Woodling: Trip’s value hard to measure

Canada junket was, at very least, solid showcase for KU basketball newcomers

While the rest of us were bidding adieu to summer by grilling burgers and hot dogs, sloshing down potato salad and baked beans and last-gasping in the pool, Bill Self and the boys were in Canada shooting hoops.

This is not your average way of spending the Labor Day weekend, obviously. Basketball isn’t a September sport, even if the WNBA still is playing.

Nevertheless, if the NCAA allows it, you do it because when the other geese are flying in formation you had better be a gander, not a passenger pigeon.

So, then, what did the Kansas University men’s basketball gain from its trip to Vancouver — other than avoiding the heartburn that afflicted the rest of us at work Tuesday?

Probably not that much, really. Not when you consider the Jayhawks can’t practice together again until Oct. 15.

Few remember, for example, that the KU women’s team made a similar foreign junket during Labor Day break 2003. Coach Marian Washington took her players to Mexico, where, like the men in Canada, they outmanned four teams far below their NCAA Division One status.

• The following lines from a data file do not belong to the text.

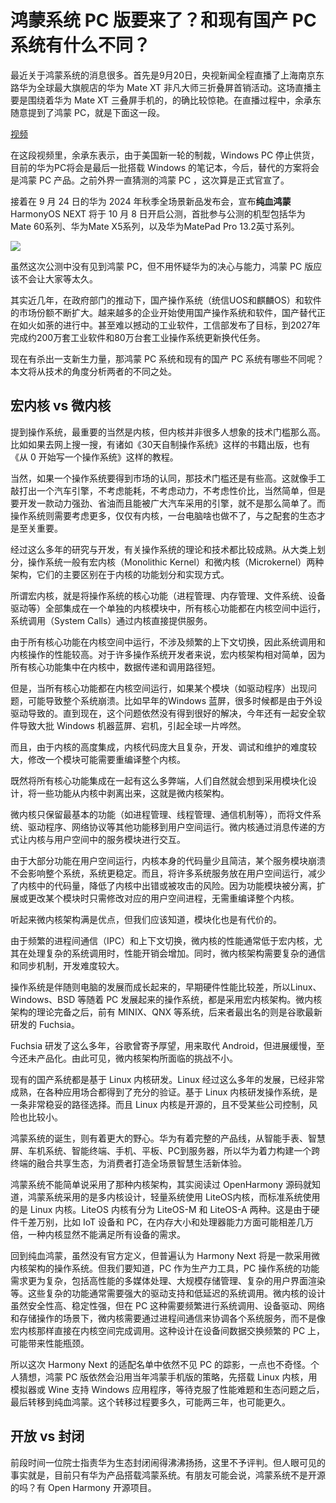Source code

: # 鸿蒙系统 PC 版要来了？和现有国产 PC 系统有什么不同？

最近关于鸿蒙系统的消息很多。首先是9月20日，央视新闻全程直播了上海南京东路华为全球最大旗舰店的华为 Mate XT 非凡大师三折叠屏首销活动。这场直播主要是围绕着华为 Mate XT 三叠屏手机的，的确比较惊艳。在直播过程中，余承东随意提到了鸿蒙 PC，就是下面这一段。

[视频]()

在这段视频里，余承东表示，由于美国新一轮的制裁，Windows PC 停止供货，目前的华为PC将会是最后一批搭载 Windows 的笔记本，今后，替代的方案将会是鸿蒙 PC 产品。之前外界一直猜测的鸿蒙 PC ，这次算是正式官宣了。

接着在 9 月 24 日的华为 2024 年秋季全场景新品发布会，宣布**纯血鸿蒙** HarmonyOS NEXT 将于 10 月 8 日开启公测，首批参与公测的机型包括华为Mate 60系列、华为Mate X5系列，以及华为MatePad Pro 13.2英寸系列。

![](![](https://raw.githubusercontent.com/mogoweb/mywritings/master/book_wechat/2024/202409/images/harmoney_pc_comming_01.png))

虽然这次公测中没有见到鸿蒙 PC，但不用怀疑华为的决心与能力，鸿蒙 PC 版应该不会让大家等太久。

其实近几年，在政府部门的推动下，国产操作系统（统信UOS和麒麟OS）和软件的市场份额不断扩大。越来越多的企业开始使用国产操作系统和软件，国产替代正在如火如荼的进行中。甚至难以撼动的工业软件，工信部发布了目标，到2027年完成约200万套工业软件和80万台套工业操作系统更新换代任务。

现在有杀出一支新生力量，那鸿蒙 PC 系统和现有的国产 PC 系统有哪些不同呢？本文将从技术的角度分析两者的不同之处。

## 宏内核 vs 微内核

提到操作系统，最重要的当然是内核，但内核并非很多人想象的技术门槛那么高。比如如果去网上搜一搜，有诸如《30天自制操作系统》这样的书籍出版，也有 《从 0 开始写一个操作系统》这样的教程。

当然，如果一个操作系统要得到市场的认同，那技术门槛还是有些高。这就像手工敲打出一个汽车引擎，不考虑能耗，不考虑动力，不考虑性价比，当然简单，但是要开发一款动力强劲、省油而且能被广大汽车采用的引擎，就不是那么简单了。而操作系统则需要考虑更多，仅仅有内核，一台电脑啥也做不了，与之配套的生态才是至关重要。

经过这么多年的研究与开发，有关操作系统的理论和技术都比较成熟。从大类上划分，操作系统一般有宏内核（Monolithic Kernel）和微内核（Microkernel）两种架构，它们的主要区别在于内核的功能划分和实现方式。

所谓宏内核，就是将操作系统的核心功能（进程管理、内存管理、文件系统、设备驱动等）全部集成在一个单独的内核模块中，所有核心功能都在内核空间中运行，系统调用（System Calls）通过内核直接提供服务。

由于所有核心功能在内核空间中运行，不涉及频繁的上下文切换，因此系统调用和内核操作的性能较高。对于许多操作系统开发者来说，宏内核架构相对简单，因为所有核心功能集中在内核中，数据传递和调用路径短。

但是，当所有核心功能都在内核空间运行，如果某个模块（如驱动程序）出现问题，可能导致整个系统崩溃。比如早年的Windows 蓝屏，很多时候都是由于外设驱动导致的。直到现在，这个问题依然没有得到很好的解决，今年还有一起安全软件导致大批 Windows 机器蓝屏、宕机，引起全球一片哗然。

而且，由于内核的高度集成，内核代码庞大且复杂，开发、调试和维护的难度较大，修改一个模块可能需要重编译整个内核。

既然将所有核心功能集成在一起有这么多弊端，人们自然就会想到采用模块化设计，将一些功能从内核中剥离出来，这就是微内核架构。

微内核只保留最基本的功能（如进程管理、线程管理、通信机制等），而将文件系统、驱动程序、网络协议等其他功能移到用户空间运行。微内核通过消息传递的方式让内核与用户空间中的服务模块进行交互。

由于大部分功能在用户空间运行，内核本身的代码量少且简洁，某个服务模块崩溃不会影响整个系统，系统更稳定。而且，将许多系统服务放在用户空间运行，减少了内核中的代码量，降低了内核中出错或被攻击的风险。因为功能模块被分离，扩展或更改某个模块时只需修改对应的用户空间进程，无需重编译整个内核。

听起来微内核架构满是优点，但我们应该知道，模块化也是有代价的。

由于频繁的进程间通信（IPC）和上下文切换，微内核的性能通常低于宏内核，尤其在处理复杂的系统调用时，性能开销会增加。同时，微内核架构需要复杂的通信和同步机制，开发难度较大。

操作系统是伴随则电脑的发展而成长起来的，早期硬件性能比较差，所以Linux、Windows、BSD 等随着 PC 发展起来的操作系统，都是采用宏内核架构。微内核架构的理论完备之后，前有 MINIX、QNX 等系统，后来者最出名的则是谷歌最新研发的 Fuchsia。

Fuchsia 研发了这么多年，谷歌曾寄予厚望，用来取代 Android，但进展缓慢，至今还未产品化。由此可见，微内核架构所面临的挑战不小。

现有的国产系统都是基于 Linux 内核研发。Linux 经过这么多年的发展，已经非常成熟，在各种应用场合都得到了充分的验证。基于 Linux 内核研发操作系统，是一条非常稳妥的路径选择。而且 Linux 内核是开源的，且不受某些公司控制，风险也比较小。

鸿蒙系统的诞生，则有着更大的野心。华为有着完整的产品线，从智能手表、智慧屏、车机系统、智能终端、手机、平板、PC到服务器，所以华为着力构建一个跨终端的融合共享生态，为消费者打造全场景智慧生活新体验。

鸿蒙系统不能简单说采用了那种内核架构，其实阅读过 OpenHarmony 源码就知道，鸿蒙系统采用的是多内核设计，轻量系统使用 LiteOS内核，而标准系统使用的是 Linux 内核。LiteOS 内核有分为 LiteOS-M 和 LiteOS-A 两种。这是由于硬件千差万别，比如 IoT 设备和 PC，在内存大小和处理器能力方面可能相差几万倍，一种内核显然不能满足所有设备的需求。

回到纯血鸿蒙，虽然没有官方定义，但普遍认为 Harmony Next 将是一款采用微内核架构的操作系统。但我们要知道，PC 作为生产力工具，PC 操作系统的功能需求更为复杂，包括高性能的多媒体处理、大规模存储管理、复杂的用户界面渲染等。这些复杂的功能通常需要强大的驱动支持和低延迟的系统调用。微内核的设计虽然安全性高、稳定性强，但在 PC 这种需要频繁进行系统调用、设备驱动、网络和存储操作的场景下，微内核需要通过进程间通信来协调各个系统服务，而不是像宏内核那样直接在内核空间完成调用。这种设计在设备间数据交换频繁的 PC 上，可能带来性能瓶颈。

所以这次 Harmony Next 的适配名单中依然不见 PC 的踪影，一点也不奇怪。个人猜想，鸿蒙 PC 版依然会沿用当年鸿蒙手机版的策略，先搭载 Linux 内核，用模拟器或 Wine 支持 Windows 应用程序，等待克服了性能难题和生态问题之后，最后转移到纯血鸿蒙。这个转移过程要多久，可能两三年，也可能更久。

## 开放 vs 封闭

前段时间一位院士指责华为生态封闭闹得沸沸扬扬，这里不予评判。但人眼可见的事实就是，目前只有华为产品搭载鸿蒙系统。有朋友可能会说，鸿蒙系统不是开源的吗？有 Open Harmony 开源项目。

What good did the Mexico trip do for the KU women? Very little, if you consider Washington’s team finished with a 9-19 record, including 2-14 in the Big 12 Conference. Then again, would they have posted an even worse record if they hadn’t journeyed south of the border? We’ll never know.

Not that anyone is expecting the KU men’s team to struggle next season, not with four returning starters and four four-year players on the roster. You don’t win in basketball with four of anything, however.

Basically, then, the swing to British Columbia was a showcase for the newcomers. We know what Wayne Simien can do, and he darned sure reinforced his reputation against the Canucks. We know what Keith Langford, Aaron Miles, Michael Lee and J.R. Giddens can do, as well.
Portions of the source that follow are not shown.